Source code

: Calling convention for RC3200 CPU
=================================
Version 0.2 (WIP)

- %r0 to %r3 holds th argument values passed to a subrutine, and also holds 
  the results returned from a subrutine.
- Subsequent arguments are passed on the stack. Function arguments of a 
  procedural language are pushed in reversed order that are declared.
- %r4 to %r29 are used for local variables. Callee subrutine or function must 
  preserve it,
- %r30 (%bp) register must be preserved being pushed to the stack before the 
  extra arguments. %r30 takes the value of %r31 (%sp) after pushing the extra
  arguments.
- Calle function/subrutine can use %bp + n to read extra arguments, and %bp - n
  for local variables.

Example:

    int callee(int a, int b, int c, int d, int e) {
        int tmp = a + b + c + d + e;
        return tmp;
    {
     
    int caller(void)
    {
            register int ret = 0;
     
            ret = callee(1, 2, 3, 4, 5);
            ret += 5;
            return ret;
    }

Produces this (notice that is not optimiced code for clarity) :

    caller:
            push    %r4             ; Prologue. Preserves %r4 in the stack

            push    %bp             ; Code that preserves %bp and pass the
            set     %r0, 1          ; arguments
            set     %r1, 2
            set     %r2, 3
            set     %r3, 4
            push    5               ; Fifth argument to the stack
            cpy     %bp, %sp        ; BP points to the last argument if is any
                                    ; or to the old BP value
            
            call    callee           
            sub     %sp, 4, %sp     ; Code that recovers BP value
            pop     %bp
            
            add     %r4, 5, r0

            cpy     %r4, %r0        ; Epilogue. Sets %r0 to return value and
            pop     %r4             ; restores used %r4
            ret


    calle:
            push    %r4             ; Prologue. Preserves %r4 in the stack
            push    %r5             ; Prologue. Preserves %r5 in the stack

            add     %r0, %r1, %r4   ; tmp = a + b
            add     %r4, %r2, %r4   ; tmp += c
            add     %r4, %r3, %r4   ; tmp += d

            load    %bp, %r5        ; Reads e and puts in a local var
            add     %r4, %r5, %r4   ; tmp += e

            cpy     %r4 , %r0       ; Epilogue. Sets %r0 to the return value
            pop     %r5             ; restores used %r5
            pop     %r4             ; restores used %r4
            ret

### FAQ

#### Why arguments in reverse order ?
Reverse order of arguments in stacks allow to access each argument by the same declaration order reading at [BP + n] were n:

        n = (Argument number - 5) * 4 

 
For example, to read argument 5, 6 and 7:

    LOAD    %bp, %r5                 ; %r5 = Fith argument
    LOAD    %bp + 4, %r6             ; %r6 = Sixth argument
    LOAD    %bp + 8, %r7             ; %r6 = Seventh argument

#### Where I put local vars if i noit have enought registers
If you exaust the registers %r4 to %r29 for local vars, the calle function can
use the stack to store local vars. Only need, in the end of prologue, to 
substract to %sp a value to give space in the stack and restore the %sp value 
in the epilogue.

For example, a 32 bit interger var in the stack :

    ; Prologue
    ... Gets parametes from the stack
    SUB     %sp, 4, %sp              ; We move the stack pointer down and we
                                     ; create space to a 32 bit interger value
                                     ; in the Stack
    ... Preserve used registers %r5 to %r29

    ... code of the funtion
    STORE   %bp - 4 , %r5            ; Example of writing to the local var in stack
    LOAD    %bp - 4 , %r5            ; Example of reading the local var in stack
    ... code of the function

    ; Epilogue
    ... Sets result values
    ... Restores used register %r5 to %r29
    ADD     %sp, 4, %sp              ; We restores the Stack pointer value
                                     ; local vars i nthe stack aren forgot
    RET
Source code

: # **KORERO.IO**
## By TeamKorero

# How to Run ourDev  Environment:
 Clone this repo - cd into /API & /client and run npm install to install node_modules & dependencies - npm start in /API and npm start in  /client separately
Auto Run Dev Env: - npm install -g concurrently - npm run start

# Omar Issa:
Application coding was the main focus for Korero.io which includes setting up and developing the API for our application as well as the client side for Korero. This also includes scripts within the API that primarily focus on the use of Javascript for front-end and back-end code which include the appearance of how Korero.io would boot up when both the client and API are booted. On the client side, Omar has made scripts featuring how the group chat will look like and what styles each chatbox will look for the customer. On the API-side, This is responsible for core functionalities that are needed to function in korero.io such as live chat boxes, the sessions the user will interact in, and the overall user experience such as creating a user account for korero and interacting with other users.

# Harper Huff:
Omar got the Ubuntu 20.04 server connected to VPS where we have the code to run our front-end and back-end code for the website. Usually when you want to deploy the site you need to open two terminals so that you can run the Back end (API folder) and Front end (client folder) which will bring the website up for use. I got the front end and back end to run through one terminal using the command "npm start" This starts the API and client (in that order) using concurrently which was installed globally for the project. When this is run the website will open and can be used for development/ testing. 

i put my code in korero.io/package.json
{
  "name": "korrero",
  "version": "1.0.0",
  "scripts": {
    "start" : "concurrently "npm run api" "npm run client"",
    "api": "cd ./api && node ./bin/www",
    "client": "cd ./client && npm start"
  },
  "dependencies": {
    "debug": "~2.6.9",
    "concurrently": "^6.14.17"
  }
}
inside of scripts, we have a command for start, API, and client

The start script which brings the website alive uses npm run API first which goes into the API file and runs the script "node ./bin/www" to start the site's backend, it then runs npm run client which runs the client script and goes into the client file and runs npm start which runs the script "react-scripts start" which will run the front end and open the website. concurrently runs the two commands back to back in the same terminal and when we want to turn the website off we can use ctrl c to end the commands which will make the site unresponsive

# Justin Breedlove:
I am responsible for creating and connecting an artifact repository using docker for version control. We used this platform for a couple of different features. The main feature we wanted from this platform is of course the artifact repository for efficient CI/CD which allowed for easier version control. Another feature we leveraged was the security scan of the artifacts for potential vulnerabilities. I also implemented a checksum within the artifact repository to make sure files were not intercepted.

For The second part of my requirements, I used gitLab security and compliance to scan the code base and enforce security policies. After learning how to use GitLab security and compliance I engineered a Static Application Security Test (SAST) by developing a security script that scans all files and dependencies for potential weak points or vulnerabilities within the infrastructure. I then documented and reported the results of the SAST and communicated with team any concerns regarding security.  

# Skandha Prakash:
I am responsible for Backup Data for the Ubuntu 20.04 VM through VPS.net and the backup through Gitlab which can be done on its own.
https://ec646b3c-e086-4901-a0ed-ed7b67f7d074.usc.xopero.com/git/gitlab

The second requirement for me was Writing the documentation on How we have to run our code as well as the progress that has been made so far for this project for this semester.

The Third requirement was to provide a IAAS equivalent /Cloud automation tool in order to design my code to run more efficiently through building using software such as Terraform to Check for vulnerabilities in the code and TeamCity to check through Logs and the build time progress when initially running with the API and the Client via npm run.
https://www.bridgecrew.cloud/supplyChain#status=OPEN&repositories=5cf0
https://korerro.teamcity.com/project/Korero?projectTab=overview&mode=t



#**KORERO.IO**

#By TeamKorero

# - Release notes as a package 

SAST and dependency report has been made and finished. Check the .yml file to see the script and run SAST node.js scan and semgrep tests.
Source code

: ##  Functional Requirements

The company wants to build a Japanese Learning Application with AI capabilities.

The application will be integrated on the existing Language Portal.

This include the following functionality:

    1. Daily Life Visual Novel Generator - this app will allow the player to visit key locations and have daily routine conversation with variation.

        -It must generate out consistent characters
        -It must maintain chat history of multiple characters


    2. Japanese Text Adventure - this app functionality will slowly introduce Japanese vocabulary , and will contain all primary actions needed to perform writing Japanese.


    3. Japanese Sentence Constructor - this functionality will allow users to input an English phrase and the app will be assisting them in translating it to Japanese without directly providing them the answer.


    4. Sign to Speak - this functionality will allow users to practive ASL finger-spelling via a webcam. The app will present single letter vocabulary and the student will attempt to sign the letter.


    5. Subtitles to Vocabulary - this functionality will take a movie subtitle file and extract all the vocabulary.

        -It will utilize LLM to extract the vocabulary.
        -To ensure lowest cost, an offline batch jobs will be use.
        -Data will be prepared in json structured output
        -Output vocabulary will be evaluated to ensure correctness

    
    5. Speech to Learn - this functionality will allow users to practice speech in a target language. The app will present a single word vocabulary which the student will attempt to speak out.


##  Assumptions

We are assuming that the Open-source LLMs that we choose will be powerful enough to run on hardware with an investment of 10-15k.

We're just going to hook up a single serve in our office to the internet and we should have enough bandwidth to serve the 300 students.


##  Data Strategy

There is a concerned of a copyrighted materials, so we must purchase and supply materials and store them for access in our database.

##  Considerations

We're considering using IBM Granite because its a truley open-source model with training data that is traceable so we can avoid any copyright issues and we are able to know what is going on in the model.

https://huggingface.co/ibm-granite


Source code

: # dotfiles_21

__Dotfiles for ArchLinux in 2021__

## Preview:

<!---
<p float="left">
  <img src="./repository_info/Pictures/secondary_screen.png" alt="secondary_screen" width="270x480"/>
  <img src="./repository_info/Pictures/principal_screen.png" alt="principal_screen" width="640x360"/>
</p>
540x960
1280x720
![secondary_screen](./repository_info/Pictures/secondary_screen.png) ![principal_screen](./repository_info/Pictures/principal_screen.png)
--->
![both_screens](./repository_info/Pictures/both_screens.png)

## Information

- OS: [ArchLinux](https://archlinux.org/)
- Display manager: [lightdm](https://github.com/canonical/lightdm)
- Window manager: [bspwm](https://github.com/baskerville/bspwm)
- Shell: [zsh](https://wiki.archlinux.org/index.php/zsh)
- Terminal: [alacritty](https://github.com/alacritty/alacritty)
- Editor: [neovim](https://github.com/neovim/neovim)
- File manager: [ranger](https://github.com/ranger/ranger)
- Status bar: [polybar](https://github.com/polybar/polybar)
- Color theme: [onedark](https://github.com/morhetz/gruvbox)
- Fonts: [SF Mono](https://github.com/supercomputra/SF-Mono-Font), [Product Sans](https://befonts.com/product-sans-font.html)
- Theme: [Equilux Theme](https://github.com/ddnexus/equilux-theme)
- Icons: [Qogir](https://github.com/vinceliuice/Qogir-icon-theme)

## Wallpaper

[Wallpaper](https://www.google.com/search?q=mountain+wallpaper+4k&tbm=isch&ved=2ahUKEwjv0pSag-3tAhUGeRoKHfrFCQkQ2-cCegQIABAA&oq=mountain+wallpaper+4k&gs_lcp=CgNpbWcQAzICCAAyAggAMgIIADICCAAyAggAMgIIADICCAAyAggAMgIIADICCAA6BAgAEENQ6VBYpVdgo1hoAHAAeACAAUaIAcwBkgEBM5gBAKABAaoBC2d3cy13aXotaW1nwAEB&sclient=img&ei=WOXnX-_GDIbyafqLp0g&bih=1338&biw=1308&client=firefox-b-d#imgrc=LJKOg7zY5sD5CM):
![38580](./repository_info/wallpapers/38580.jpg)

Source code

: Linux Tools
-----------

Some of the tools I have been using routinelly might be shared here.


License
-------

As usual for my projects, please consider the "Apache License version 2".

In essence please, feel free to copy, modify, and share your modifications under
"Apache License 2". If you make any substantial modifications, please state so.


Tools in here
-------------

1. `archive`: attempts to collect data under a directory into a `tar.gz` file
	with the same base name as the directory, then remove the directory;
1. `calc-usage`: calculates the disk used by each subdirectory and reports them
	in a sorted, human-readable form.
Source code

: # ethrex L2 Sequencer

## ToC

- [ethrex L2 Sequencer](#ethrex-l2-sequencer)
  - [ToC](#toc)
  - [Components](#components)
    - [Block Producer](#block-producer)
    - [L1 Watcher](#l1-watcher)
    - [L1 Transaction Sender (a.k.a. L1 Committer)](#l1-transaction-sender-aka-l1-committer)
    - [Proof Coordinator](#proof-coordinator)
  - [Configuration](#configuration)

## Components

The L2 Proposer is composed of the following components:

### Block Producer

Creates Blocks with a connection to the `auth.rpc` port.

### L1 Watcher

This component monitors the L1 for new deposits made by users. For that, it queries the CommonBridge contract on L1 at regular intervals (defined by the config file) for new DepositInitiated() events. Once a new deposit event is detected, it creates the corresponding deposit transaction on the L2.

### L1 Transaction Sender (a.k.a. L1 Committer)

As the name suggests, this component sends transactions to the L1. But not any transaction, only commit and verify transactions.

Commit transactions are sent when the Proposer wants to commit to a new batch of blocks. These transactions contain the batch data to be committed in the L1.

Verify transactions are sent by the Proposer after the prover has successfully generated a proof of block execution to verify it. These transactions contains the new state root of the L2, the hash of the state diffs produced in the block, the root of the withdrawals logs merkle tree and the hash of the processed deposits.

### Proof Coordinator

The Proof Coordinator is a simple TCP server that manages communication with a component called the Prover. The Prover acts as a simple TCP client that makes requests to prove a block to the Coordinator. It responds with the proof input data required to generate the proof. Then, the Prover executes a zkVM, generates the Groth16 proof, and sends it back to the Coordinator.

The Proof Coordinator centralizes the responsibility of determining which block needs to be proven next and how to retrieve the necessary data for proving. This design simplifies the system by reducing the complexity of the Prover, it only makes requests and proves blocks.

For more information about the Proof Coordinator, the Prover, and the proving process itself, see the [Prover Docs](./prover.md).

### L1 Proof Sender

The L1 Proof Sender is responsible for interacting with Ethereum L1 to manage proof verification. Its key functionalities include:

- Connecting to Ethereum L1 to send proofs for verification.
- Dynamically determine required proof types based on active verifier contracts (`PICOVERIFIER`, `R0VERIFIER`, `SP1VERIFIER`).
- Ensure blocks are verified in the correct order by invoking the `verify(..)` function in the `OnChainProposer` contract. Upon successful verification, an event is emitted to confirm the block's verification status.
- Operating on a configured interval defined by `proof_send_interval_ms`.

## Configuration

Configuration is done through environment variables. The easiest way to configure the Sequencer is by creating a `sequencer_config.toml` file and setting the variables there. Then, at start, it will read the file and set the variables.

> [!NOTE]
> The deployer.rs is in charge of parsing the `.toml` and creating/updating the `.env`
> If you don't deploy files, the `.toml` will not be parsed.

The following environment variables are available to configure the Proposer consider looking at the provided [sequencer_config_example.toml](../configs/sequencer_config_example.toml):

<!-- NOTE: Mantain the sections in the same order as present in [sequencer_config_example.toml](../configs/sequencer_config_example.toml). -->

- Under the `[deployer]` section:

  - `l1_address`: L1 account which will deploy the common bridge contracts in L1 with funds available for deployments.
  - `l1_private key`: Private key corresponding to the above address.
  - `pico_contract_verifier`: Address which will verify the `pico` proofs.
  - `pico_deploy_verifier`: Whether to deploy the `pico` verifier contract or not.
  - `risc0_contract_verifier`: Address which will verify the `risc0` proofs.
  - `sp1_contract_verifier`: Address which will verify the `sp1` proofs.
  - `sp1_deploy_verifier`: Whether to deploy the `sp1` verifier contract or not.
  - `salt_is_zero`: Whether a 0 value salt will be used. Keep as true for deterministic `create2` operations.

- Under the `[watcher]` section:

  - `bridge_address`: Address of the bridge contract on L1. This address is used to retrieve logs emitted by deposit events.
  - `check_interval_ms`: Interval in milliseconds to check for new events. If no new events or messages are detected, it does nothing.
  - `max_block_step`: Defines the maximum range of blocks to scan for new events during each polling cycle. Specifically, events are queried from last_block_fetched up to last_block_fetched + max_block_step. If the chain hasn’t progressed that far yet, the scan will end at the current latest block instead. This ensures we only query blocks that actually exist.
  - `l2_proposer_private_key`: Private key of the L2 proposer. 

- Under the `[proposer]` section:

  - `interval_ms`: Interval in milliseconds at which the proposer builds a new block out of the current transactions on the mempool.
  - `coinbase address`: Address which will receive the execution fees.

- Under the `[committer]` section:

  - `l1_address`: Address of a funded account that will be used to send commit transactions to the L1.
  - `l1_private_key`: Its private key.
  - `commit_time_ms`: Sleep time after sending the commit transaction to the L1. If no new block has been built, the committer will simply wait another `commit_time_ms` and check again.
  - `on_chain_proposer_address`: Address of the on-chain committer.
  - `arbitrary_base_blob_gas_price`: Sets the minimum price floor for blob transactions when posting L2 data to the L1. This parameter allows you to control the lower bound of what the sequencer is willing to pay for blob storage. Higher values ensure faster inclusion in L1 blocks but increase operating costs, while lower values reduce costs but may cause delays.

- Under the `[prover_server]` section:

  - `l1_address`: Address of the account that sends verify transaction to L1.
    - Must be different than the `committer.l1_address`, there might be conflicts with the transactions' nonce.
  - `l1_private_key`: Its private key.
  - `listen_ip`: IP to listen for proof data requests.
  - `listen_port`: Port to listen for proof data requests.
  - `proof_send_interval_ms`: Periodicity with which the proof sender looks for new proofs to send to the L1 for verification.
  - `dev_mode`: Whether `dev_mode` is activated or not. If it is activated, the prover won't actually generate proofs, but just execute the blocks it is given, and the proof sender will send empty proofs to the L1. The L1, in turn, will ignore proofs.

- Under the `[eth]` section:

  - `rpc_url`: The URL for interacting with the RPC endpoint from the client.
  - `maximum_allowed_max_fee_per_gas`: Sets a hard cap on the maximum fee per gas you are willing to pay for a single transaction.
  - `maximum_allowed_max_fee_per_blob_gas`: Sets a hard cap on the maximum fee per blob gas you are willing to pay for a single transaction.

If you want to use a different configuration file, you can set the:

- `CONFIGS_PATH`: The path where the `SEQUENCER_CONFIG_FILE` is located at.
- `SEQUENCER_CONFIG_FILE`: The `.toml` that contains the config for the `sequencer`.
§
ABOUT THIS TASK:
All lines in the entries above that hold the word "Ethereum" need to be copied.

RESULT:
The L1 Proof Sender is responsible for interacting with Ethereum L1 to manage proof verification. Its key functionalities include:
- Connecting to Ethereum L1 to send proofs for verification.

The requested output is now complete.